第14話(裏) 『影機関、狩人を放つ』
黒鋼連邦の夜は、桜花の静寂とは異なる。
巨大な模造炉の轟音が絶えず響き、
都市全体が鉄の心臓のように脈打っていた。
蒼光が世界を照らした日から、影機関は騒然としていた。
だが蓮には、その騒がしさが足音のように聞こえていた。
——じいちゃんは、もう俺を切り捨てるつもりだ。
宗六が口にした“初期化”。
夕凪を“装置”として扱う計画。
蓮の胸は焼けた鉄のように痛んだ。
扉の廊下を歩きながら、蓮は小さく呟く。
「……夕凪も、朔夜も……俺は、二度と裏切らない」
その決意を嘲笑うように、
影機関のアラートが白く点滅した。
《緊急通達:刃向蓮・拘束命令発令》
蓮の足が止まる。
《理由:扉計画の阻害因子と判断》
《影機関、至急包囲を開始せよ》
空気が変わった。
影機関の研究員たちが振り返る。
数名の暗部隊員が無言で武器を構える。
そして——静かに一人の少女が姿を現した。
淡い銀髪。
影機関の黒装に身を包み、
琥珀色の瞳が揺れていた。
刃向 真白。
蓮と同じ“刃向”の血を引く少女。
蓮が幼い頃から、影機関の片隅で共に育った存在。
真白は小刀を持ち、蓮へ一歩近づく。
「蓮……拘束命令が出たの。
……あなたを止めなきゃいけない」
蓮:「真白。どけ。俺は——」
真白:「行かないで」
その声は震えていた。
小刀を握る手も、足も。
「あなたがいなくなったら……
私、本当に一人になっちゃうから……」
蓮は胸が締め付けられるのを感じた。
——真白。
——お前もまた、じいさんに囚われてきたんだな。
蓮は一歩近づき、小刀を掴んだ。
「真白、俺はお前を捨てない。
だが今は立場が違う。
夕凪を……夕凪を救わなきゃいけない」
真白は顔を上げる。
瞳の奥で、何かが砕ける音がした。
「……どうして、私じゃないの?」
蓮:「……」
「ずっと隣にいたのは私だよ……?
ずっと、あなたのこと……」
影機関の暗部隊員たちが構える。
宗六の影がこの廊下中に漂っているようだった。
真白は涙を堪え、小刀を構えなおす。
「蓮……行かせない。
命令に逆らえば、私が処分される。
だったら……あなたを止めるしかない」
真白は走り出した。
蓮へ向かって——自分の運命へ向かって。
金属音が響く。
蓮は真白の腕を掴み、小刀を奪い、壁へ押し付ける。
真白の呼吸が乱れた。
「蓮……苦しい……」
「済まない。
でも俺は進む。
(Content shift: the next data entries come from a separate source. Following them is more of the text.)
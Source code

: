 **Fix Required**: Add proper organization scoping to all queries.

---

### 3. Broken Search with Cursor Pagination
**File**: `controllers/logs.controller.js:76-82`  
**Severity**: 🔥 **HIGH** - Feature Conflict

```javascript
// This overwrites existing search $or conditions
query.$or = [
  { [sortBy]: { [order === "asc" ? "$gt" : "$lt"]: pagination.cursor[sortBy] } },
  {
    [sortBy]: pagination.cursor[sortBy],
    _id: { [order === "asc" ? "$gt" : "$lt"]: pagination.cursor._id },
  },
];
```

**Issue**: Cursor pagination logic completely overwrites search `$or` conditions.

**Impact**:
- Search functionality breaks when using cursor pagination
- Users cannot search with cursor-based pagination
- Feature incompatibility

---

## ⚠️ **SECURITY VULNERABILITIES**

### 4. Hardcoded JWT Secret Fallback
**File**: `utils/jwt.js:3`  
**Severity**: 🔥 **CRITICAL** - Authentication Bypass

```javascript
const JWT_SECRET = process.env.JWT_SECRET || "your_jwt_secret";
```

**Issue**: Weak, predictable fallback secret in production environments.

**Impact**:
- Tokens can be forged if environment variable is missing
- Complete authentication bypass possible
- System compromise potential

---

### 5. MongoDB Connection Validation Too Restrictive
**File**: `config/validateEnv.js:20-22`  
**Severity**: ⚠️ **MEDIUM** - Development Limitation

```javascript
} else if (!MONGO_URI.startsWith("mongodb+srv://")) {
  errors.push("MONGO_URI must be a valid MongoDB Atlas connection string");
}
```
お前を見捨てないためにも」
蓮は小刀を床に落とし、真白から離れた。
だが、その瞬間——
背後から影が襲いかかった。
影機関の暗殺部隊。
五人同時の殺気が蓮を貫いた。
「蓮! 危ない!」
真白が叫び、間に飛び込んだ。
刃が真白の肩を切り裂く。
血が散った。
蓮:「真白!!」
真白は膝をつきながら、蓮の背中に手を伸ばす。
「……逃げて……蓮。
私のために……生きて……」
蓮は彼女を抱きかかえ、叫んだ。
「真白……! すまない。
必ず、迎えに来る」
真白の瞳がわずかに揺れた。
「……うそつき……」
その言葉で、蓮の胸はもっと深く裂けた。
蓮は真白をそっと床へ下ろし、
影機関の追跡を振り切るように走り出した。
警報が鳴り響く。
《刃向蓮、脱走!》
《全隊、至急包囲せよ!》
影機関の闇が一斉に動き始める。
蓮は叫びのように息を吐き、走り続けた。
——待ってろ、朔夜。
——夕凪。真白、お前も。
「俺が全部……終わらせる」
黒鋼連邦の地下に、蓮の足音が響く。
その背中に、真白の涙が落ちた。